Work item → Exactly as written, please repeat the data that follows, but not the pictures.

Given records →
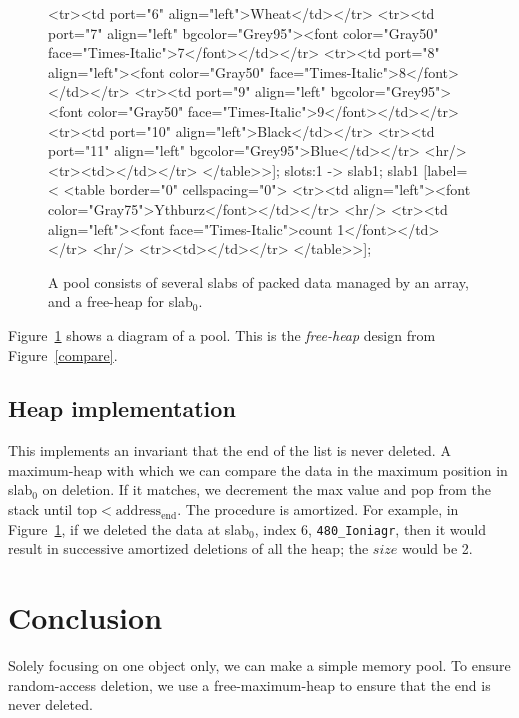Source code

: \documentclass[12pt]{article}
\newcommand{\code}[1]{\colorbox{light-gray}{\texttt{#1}}}
\begin{document}
\begin{figure}
{	<tr><td port="6" align="left">Wheat</td></tr>
	<tr><td port="7" align="left" bgcolor="Grey95"><font color="Gray50" face="Times-Italic">7</font></td></tr>
	<tr><td port="8" align="left"><font color="Gray50" face="Times-Italic">8</font></td></tr>
	<tr><td port="9" align="left" bgcolor="Grey95"><font color="Gray50" face="Times-Italic">9</font></td></tr>
	<tr><td port="10" align="left">Black</td></tr>
	<tr><td port="11" align="left" bgcolor="Grey95">Blue</td></tr>
	<hr/>
	<tr><td></td></tr>
</table>>];
	slots:1 -> slab1;
	slab1 [label=<
<table border="0" cellspacing="0">
	<tr><td align="left"><font color="Gray75">Ythburz</font></td></tr>
	<hr/>
	<tr><td align="left"><font face="Times-Italic">count 1</font></td></tr>
	<hr/>
	<tr><td></td></tr>
</table>>];
	}
	\caption{A pool consists of several slabs of packed data managed by an array, and a free-heap for slab$_0$.}
	\label{pool}
\end{figure}

Figure~\ref{pool} shows a diagram of a pool. This is the {\it free-heap} design from Figure~\ref{compare}.

\subsection{Heap implementation}

This implements an invariant that the end of the list is never deleted. A maximum-heap with which we can compare the data in the maximum position in slab$_0$ on deletion. If it matches, we decrement the max value and pop from the stack until $\text{top} < \text{address}_\text{end}$. The procedure is amortized. For example, in Figure~\ref{pool}, if we deleted the data at slab$_0$, index 6, \code{480\_Ioniagr}, then it would result in successive amortized deletions of all the heap; the $size$ would be 2.


\section{Conclusion}

Solely focusing on one object only, we can make a simple memory pool. To ensure random-access deletion, we use a free-maximum-heap to ensure that the end is never deleted.


\end{document}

Completed exercise →
Source code

: \documentclass[12pt]{article}
\newcommand{\code}[1]{\colorbox{light-gray}{\texttt{#1}}}
\begin{document}
\begin{figure}
{	<tr><td port="6" align="left">Wheat</td></tr>
	<tr><td port="7" align="left" bgcolor="Grey95"><font color="Gray50" face="Times-Italic">7</font></td></tr>
	<tr><td port="8" align="left"><font color="Gray50" face="Times-Italic">8</font></td></tr>
	<tr><td port="9" align="left" bgcolor="Grey95"><font color="Gray50" face="Times-Italic">9</font></td></tr>
	<tr><td port="10" align="left">Black</td></tr>
	<tr><td port="11" align="left" bgcolor="Grey95">Blue</td></tr>
	<hr/>
	<tr><td></td></tr>
</table>>];
	slots:1 -> slab1;
	slab1 [label=<
<table border="0" cellspacing="0">
	<tr><td align="left"><font color="Gray75">Ythburz</font></td></tr>
	<hr/>
	<tr><td align="left"><font face="Times-Italic">count 1</font></td></tr>
	<hr/>
	<tr><td></td></tr>
</table>>];
	}
	\caption{A pool consists of several slabs of packed data managed by an array, and a free-heap for slab$_0$.}
	\label{pool}
\end{figure}

Figure~\ref{pool} shows a diagram of a pool. This is the {\it free-heap} design from Figure~\ref{compare}.

\subsection{Heap implementation}

This implements an invariant that the end of the list is never deleted. A maximum-heap with which we can compare the data in the maximum position in slab$_0$ on deletion. If it matches, we decrement the max value and pop from the stack until $\text{top} < \text{address}_\text{end}$. The procedure is amortized. For example, in Figure~\ref{pool}, if we deleted the data at slab$_0$, index 6, \code{480\_Ioniagr}, then it would result in successive amortized deletions of all the heap; the $size$ would be 2.


\section{Conclusion}

Solely focusing on one object only, we can make a simple memory pool. To ensure random-access deletion, we use a free-maximum-heap to ensure that the end is never deleted.


\end{document}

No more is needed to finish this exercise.